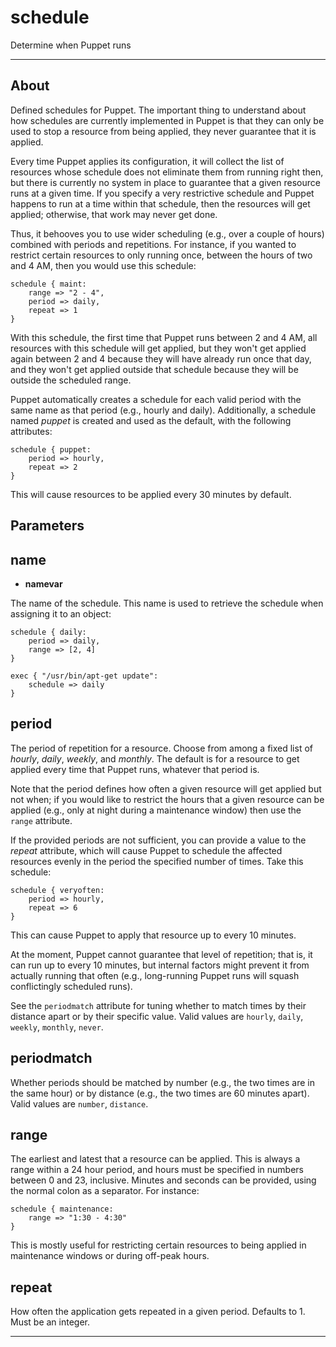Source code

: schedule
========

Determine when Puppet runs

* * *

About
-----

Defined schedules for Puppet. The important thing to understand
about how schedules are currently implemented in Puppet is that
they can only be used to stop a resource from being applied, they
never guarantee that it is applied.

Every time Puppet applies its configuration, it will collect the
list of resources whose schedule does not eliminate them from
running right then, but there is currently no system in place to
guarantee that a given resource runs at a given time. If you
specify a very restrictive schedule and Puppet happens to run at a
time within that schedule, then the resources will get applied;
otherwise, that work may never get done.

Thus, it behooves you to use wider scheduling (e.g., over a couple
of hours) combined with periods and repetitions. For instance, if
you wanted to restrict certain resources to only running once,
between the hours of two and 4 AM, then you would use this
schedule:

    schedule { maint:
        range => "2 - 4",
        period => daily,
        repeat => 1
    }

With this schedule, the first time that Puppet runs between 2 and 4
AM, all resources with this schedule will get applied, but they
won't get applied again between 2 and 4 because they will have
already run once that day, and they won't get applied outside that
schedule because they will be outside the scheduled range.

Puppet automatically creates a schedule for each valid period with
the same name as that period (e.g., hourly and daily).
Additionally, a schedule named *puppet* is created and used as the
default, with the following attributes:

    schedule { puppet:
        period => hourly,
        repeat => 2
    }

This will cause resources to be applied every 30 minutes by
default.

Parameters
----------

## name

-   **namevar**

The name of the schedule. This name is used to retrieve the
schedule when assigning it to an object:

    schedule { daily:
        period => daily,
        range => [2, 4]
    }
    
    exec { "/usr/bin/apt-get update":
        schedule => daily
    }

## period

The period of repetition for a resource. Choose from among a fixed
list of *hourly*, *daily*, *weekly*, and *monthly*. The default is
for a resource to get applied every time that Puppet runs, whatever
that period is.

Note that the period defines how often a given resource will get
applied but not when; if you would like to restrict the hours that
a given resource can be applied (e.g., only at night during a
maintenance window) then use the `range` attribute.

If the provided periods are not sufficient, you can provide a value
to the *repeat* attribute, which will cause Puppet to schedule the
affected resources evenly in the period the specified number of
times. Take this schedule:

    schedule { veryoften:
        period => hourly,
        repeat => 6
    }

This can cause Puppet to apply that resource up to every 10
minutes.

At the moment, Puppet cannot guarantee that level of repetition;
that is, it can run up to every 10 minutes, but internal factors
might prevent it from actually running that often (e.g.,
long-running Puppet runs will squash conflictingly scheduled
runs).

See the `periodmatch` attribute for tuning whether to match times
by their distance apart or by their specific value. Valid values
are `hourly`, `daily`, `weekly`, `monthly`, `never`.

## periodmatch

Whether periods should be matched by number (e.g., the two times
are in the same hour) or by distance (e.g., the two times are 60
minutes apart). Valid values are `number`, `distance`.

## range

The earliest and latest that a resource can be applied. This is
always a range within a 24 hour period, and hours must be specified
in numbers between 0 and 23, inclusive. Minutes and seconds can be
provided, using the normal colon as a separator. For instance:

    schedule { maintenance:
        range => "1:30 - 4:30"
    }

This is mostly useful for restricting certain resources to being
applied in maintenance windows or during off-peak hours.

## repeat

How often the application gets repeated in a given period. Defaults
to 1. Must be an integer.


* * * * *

• [Work order] Copy the records above from the first line through the line containing "guarantee that a", both included, and leave out any pictures.

• [Output below]
Source code

: schedule
========

Determine when Puppet runs

* * *

About
-----

Defined schedules for Puppet. The important thing to understand
about how schedules are currently implemented in Puppet is that
they can only be used to stop a resource from being applied, they
never guarantee that it is applied.

Every time Puppet applies its configuration, it will collect the
list of resources whose schedule does not eliminate them from
running right then, but there is currently no system in place to
guarantee that a given resource runs at a given time. If you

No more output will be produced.